A l’appel des responsables chrétiens de Hongkong, environ 10 000 chrétiens, en majorité catholiques, s’étaient rassemblés, le 1er juillet, au parc Victoria pour prier, avant que la manifestation ne s’ébranle. Ils y avaient été invités par Mgr Zen et par le pasteur Eric So Shing-yit, secrétaire général du Conseil chrétien de Hongkong, structure protestante. « Nous avons été forcés à manifester parce que notre point de vue a été ignoré. Nous voulons être vrais face à notre conscience et pouvoir regarder en face la prochaine génération [de Hongkongais] », a notamment déclaré Mgr Zen devant la foule de chrétiens. Comme en réponse à certains de ses critiques, dans ou en-dehors de l’Eglise, qui estiment que l’évêque de Hongkong s’expose trop sur la place publique, Mgr Zen a ajouté : « Si nous constatons que des injustices se produisent, nous devons exprimer notre colère. » Le pasteur Eric So, quant à lui, a affirmé que les chrétiens avaient le devoir d’apporter la liberté et la justice aux gens de façon à édifier le Royaume de Dieu sur terre. Une fois la session de prières achevée, Mgr Zen a choisi de ne pas se mêler aux manifestants et de se retirer dans une église proche du parc Victoria pour y prier.

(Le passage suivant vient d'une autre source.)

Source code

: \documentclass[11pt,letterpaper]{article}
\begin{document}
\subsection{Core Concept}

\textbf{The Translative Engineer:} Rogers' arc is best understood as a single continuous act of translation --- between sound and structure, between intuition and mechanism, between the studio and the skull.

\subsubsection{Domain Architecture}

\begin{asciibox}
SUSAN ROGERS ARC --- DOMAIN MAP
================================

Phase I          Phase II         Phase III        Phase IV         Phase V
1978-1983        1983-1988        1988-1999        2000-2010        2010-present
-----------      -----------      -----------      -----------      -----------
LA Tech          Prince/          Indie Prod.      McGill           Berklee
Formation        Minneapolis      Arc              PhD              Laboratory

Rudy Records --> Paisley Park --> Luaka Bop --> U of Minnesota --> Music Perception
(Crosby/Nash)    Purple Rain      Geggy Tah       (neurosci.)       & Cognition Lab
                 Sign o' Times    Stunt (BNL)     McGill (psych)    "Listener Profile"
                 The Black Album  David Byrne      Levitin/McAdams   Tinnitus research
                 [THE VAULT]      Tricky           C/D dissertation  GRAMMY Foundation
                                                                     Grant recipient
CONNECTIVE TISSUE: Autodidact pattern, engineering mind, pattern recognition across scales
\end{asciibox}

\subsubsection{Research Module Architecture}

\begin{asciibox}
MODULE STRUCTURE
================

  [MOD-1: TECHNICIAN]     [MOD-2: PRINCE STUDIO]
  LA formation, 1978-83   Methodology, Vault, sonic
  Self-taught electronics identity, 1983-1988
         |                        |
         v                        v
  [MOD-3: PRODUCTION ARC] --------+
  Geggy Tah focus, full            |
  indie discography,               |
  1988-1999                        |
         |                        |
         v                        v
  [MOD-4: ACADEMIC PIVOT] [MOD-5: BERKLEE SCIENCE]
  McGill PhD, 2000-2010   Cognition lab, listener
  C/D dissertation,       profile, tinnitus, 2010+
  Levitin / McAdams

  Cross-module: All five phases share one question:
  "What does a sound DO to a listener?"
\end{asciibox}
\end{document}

Selon les observateurs, le fait que Mgr Zen n’ait pas participé jusqu’au bout à la manifestation du 1er juillet ne signifie pas un retrait de sa part sur l’affaire du projet de loi anti-subversion ou, plus généralement, sur la défense des libertés à Hongkong. Présenté en février dernier par l’influent hebdomadaire anglophone Far Eastern Economic Review comme « la nouvelle conscience de Hongkong », Mgr Zen n’a pas ménagé sa peine ces derniers mois pour dire son opposition au gouvernement dirigé par Tung Chee-hwa sur différentes questions, que ce soit le projet de loi anti-subversion ou le droit au regroupement familial pour les enfants nés en Chine continentale et dont les parents sont résidents hongkongais (1). Mais, dans le même temps, Mgr Zen a toujours pris garde que son engagement dans les affaires de la cité, mené au nom de l’Evangile, ne devienne pas strictement politique et que l’Eglise catholique à Hongkong n’apparaisse pas comme un opposant politique au pouvoir exécutif dirigé par Tung Chee-hwa.

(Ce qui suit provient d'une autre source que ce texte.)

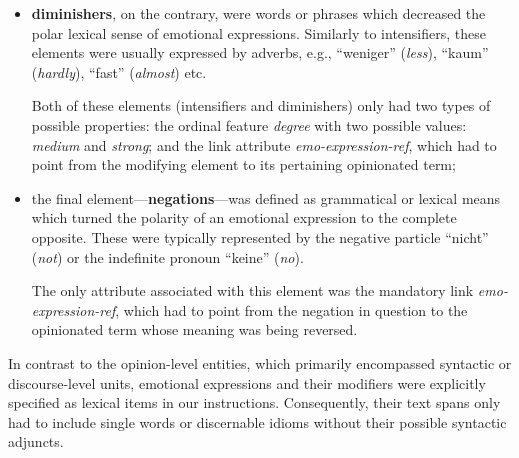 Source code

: \begin{itemize}
\item
  \textbf{diminishers}, on the contrary, were words or phrases which
  decreased the polar lexical sense of emotional expressions.
  Similarly to intensifiers, these elements were usually expressed by
  adverbs, e.g., ``weniger'' (\emph{less}), ``kaum'' (\emph{hardly}),
  ``fast'' (\emph{almost}) etc.

  Both of these elements (intensifiers and diminishers) only had two
  types of possible properties: the ordinal feature \emph{degree} with
  two possible values: \emph{medium} and \emph{strong}; and the link
  attribute \emph{emo-expression-ref}, which had to point from the
  modifying element to its pertaining opinionated term;

\item the final element---\textbf{negations}---was defined as
  grammatical or lexical means which turned the polarity of an
  emotional expression to the complete opposite.  These were typically
  represented by the negative particle ``nicht'' (\emph{not}) or the
  indefinite pronoun ``keine'' (\emph{no}).

  The only attribute associated with this element was the mandatory
  link \emph{emo-expression-ref}, which had to point from the negation
  in question to the opinionated term whose meaning was being
  reversed.
\end{itemize}

In contrast to the opinion-level entities, which primarily encompassed
syntactic or discourse-level units, emotional expressions and their
modifiers were explicitly specified as lexical items in our
instructions.  Consequently, their text spans only had to include
single words or discernable idioms without their possible syntactic
adjuncts.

Le 9 juillet, lorsque de 30 à 50 000 personnes sont à nouveau descendues dans la rue pour célébrer la décision du gouvernement de retirer son projet de loi devant le Legco, Mgr Zen était en déplacement à Rome. De retour à Hongkong, il a participé le dimanche 13 juillet à une nouvelle manifestation dans les rues de Central, prenant la parole devant une foule estimée à quelques milliers de personnes, pour les encourager dans leur revendication à plus de démocratie dans le système politique local.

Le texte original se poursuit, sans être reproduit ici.